Members of the Foreign Exchange Professionals Association (FXPA) spent two days in Washington DC last month meeting with senior members of the Federal Reserve, US Treasury and Commodity Futures Trading Commission (CFTC), as well as held a series of educational briefings for Congressional staffers on such key committees as the House Financial Services Committee, both the House and Senate Agriculture Committees, and the Senate Banking Committee.

The FXPA was well received by policymakers as a resource for diverse perspectives on an array of topics, as well as to provide educational background and views around issues of interest. Key discussions took place around such topics as the Fair and Effective Markets Review (FEMR) and the potential for a global code of conduct for FX markets; market conditions and trends around liquidity and volatility; the role of the FX market for end users to hedge currency risk; and global regulatory harmonization.

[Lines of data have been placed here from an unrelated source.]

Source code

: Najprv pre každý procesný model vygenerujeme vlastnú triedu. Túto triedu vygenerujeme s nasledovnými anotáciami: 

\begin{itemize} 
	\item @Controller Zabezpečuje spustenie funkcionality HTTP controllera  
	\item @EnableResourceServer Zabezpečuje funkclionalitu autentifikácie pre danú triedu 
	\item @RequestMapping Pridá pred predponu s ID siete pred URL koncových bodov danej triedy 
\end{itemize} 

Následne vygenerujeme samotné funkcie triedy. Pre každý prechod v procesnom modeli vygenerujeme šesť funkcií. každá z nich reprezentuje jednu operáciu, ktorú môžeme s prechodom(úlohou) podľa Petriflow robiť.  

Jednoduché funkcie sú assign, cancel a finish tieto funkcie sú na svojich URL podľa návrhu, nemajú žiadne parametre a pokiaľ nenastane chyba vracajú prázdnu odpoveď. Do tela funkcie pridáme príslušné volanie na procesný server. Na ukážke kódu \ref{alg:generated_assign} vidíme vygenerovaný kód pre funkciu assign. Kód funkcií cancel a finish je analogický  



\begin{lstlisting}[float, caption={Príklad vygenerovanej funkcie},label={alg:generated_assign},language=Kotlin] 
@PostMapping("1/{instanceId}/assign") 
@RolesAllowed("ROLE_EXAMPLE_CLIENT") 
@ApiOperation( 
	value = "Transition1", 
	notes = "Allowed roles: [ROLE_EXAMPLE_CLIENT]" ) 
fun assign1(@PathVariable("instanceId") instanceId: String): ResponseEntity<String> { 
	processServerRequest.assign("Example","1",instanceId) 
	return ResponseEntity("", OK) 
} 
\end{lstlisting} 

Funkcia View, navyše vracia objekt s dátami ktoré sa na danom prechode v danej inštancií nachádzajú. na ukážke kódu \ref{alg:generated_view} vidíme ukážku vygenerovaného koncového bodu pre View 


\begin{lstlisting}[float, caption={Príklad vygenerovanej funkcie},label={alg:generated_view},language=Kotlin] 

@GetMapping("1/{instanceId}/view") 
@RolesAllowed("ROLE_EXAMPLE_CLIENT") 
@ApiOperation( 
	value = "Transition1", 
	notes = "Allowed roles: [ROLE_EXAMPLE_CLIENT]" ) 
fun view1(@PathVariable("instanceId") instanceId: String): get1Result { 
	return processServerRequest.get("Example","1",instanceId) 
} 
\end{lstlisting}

Staff from the House Financial Services Committee were interested in learning more about the FX market, particularly as it relates to global financial stability and the ability for market participants to rely on competitive, transparent marketplaces. Questions also focused on issues to do with sufficient pre-trade price transparency, market participant conduct and a need for global regulatory coordination.
At the House Agriculture Committee, FXPA members led an overview of FX markets, explaining the basics of the global market and how market participants hedge currency risk. Questions were asked around the differences between OTC and exchange traded components of FX markets, particularly because the Ag Committee recently completed work on swaps and futures in the Commodity Exchange Act reauthorization.
FXPA participants provided a primer on the FX market to the Senate Agriculture Committee, and addressed questions around end-user concerns. FXPA members explained, for illustrative purposes, how Apple and John Deere might each face currency risk and seek to mitigate that risk through the FX market.
Meanwhile, at the Senate Banking Committee meetings, the discussion primarily focused on ways to improve FX markets, with FXPA emphasizing the need for a “balanced approach” to any regulation of the marketplace.
At the Federal Reserve, FXPA met with Governor Lael Brainard and discussed how liquidity conditions can be affected by regulation and what impact this can have on end users. Volatility proved to be a topic of great interest, particularly around the Swiss National Bank’s (SNB) decision to remove the exchange rate floor in January, and how that has impacted credit, in terms of both cost and access. Given the Governor’s interest in access to credit, there was also in-depth discussion around the evolving nature of the “prime-of-prime” model.
At the Fed’s Finance Division, members met with a team that was interested in hearing views from the breadth of FXPA’s diverse membership on a variety of topics ranging from NDF clearing to benchmark reform and the SNB’s recent actions.
During a meeting at the Department of the Treasury, staff focused on gathering market “intelligence” and hearing about commercial conditions in the FX market. Questions were asked about “pauses” in liquidity, a lack of liquidity providers, and the impact on liquidity from the SNB move. Treasury staff noted the biggest obstacle to developing appropriate regulations for the FX markets is a lack of coordination, both domestically and across jurisdictions. FXPA members explained how the FX market is taking some proactive risk reducing steps around some “fixed” currency pairs, and discussed market structure and the impact of credit in light of prime broker repricing.
FXPA also met with three CFTC commissioners, including Chairman Timothy Massad, J. Christopher Giancarlo and Mark Wetjen. Discussions generally focused on such issues as the nature of liquidity, the influx of swap data to the CFTC and the feasibility of regulators to access similar transaction data for OTC spot trading. Also under discussion was coordination with global regulatory counterparts and regulatory harmonization across jurisdictions. FXPA was also asked for opinions on a global code of conduct, as well as about the liquidity implications stemming from the requirement that certain FX products, such as NDFs, are traded on SEFs.
Throughout the two days, FXPA members also discussed the Association’s mission to represent the collective interests of professional FX industry participants to advance a sound, liquid, transparent and competitive global currency market through education, research and advocacy.